Webb, who was not involved in the case and comments generally, says it could lead to a revamp of the way an accused person’s credibility is assessed when applying the reasonable doubt standard after the same two Alberta appeal court judges used their ruling to criticize the three-step analysis laid out in the landmark 1991 Supreme Court judgment in R. v. W.(D.):
- In the first step, the trial judge or jury must ask whether they believe the testimony provided by the accused. If so, it must result in an acquittal. If not, then they must proceed to step two.
- The second step sees the trier consider whether the accused’s evidence causes her or him to have a reasonable doubt concerning their guilt. If so, an acquittal must be entered. The third step is only required if the answer to both the first and second questions is ‘no.’
- The final step requires the trial judge or jury to consider the totality of the evidence presented to determine if the accused’s guilt has been proven by the Crown beyond a reasonable doubt.
“With respect, it is time to revisit the W(D) instruction and address some of the issues that have emerged,” the judges wrote, adding that it can be confusing to jurors if delivered without “contextualization or elaboration.”
The first prong, in particular, is “not entirely accurate,” they wrote, claiming it can be viewed too narrowly because of its reference only to the evidence of the accused, when in fact it applies to all exculpatory evidence. At the same time, it can be construed too broadly because of the failure to mention that it does not apply to evidence that is inculpatory or neutral.
The second prong of the test is also confusing to jurors as laypeople, they said, because it goes against their natural inclination to ignore the possibility that information, though disbelieved, may be true.
Webb says criminal appellants often take issue with a judge’s reasoning when it comes to the assessment of credibility.
“What you will sometimes see is that the judge literally recites the W.(D.) instructions at the beginning of their decision, but then doesn’t refer to it at any point later,” she says.

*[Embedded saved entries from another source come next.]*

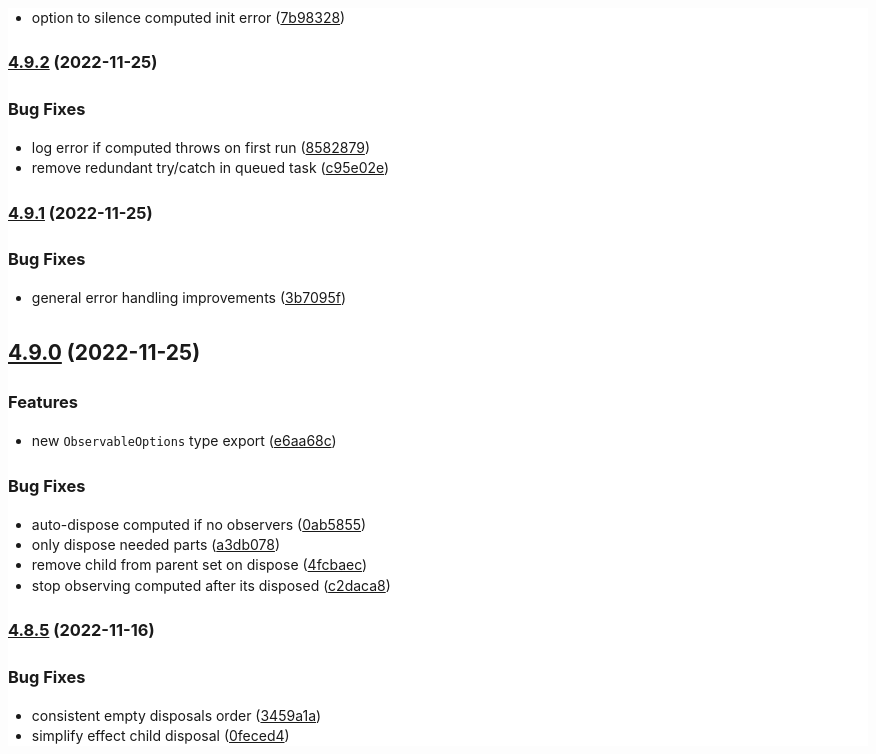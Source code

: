 * option to silence computed init error ([7b98328](https://github.com/maverick-js/observables/commit/7b98328db844d79a4cf4a70e44bbfd6a005e2136))

### [4.9.2](https://github.com/maverick-js/observables/compare/v4.9.1...v4.9.2) (2022-11-25)


### Bug Fixes

* log error if computed throws on first run ([8582879](https://github.com/maverick-js/observables/commit/8582879caa2c930d5990607074748695c6bb9bbc))
* remove redundant try/catch in queued task ([c95e02e](https://github.com/maverick-js/observables/commit/c95e02ea461c088c0898eb45968fb888aa806454))

### [4.9.1](https://github.com/maverick-js/observables/compare/v4.9.0...v4.9.1) (2022-11-25)


### Bug Fixes

* general error handling improvements ([3b7095f](https://github.com/maverick-js/observables/commit/3b7095f8cbde680f8dce00e959f40b021535c2d3))

## [4.9.0](https://github.com/maverick-js/observables/compare/v4.8.5...v4.9.0) (2022-11-25)


### Features

* new `ObservableOptions` type export ([e6aa68c](https://github.com/maverick-js/observables/commit/e6aa68c1459566ba3783ce08ff3c65cb1b42d904))


### Bug Fixes

* auto-dispose computed if no observers ([0ab5855](https://github.com/maverick-js/observables/commit/0ab5855eb27dfcbe4fd5f5290fe725f6d0d76ebf))
* only dispose needed parts ([a3db078](https://github.com/maverick-js/observables/commit/a3db078c366b7e4f4350f09cbd06b309ccd10953))
* remove child from parent set on dispose ([4fcbaec](https://github.com/maverick-js/observables/commit/4fcbaec39dd37cd5cfb8df17d56b065c9ffd01c3))
* stop observing computed after its disposed ([c2daca8](https://github.com/maverick-js/observables/commit/c2daca8ae29bdae7de08b815626eb7233283b8dd))

### [4.8.5](https://github.com/maverick-js/observables/compare/v4.8.4...v4.8.5) (2022-11-16)


### Bug Fixes

* consistent empty disposals order ([3459a1a](https://github.com/maverick-js/observables/commit/3459a1a49bb9addaed4898fa4ad63d9b0c4ad622))
* simplify effect child disposal ([0feced4](https://github.com/maverick-js/observables/commit/0feced47e9ee68df7709f17d3ada3245d9205bc1))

“In a jury trial, simply reciting that in the charge to the jury, without further elaboration, is usually insufficient. In a judge alone trial, it is generally unnecessary to go into a further explanation of the principle. However, what is critical is that the judge’s application of the W.(D.) test and chain of reasoning is clear," says Webb.
"In cases such as the one in Alberta, where there are two plausible accounts, and an ambiguous event that might well support either side, it is essential for the trial judge to consider whether the accused’s evidence might be true.”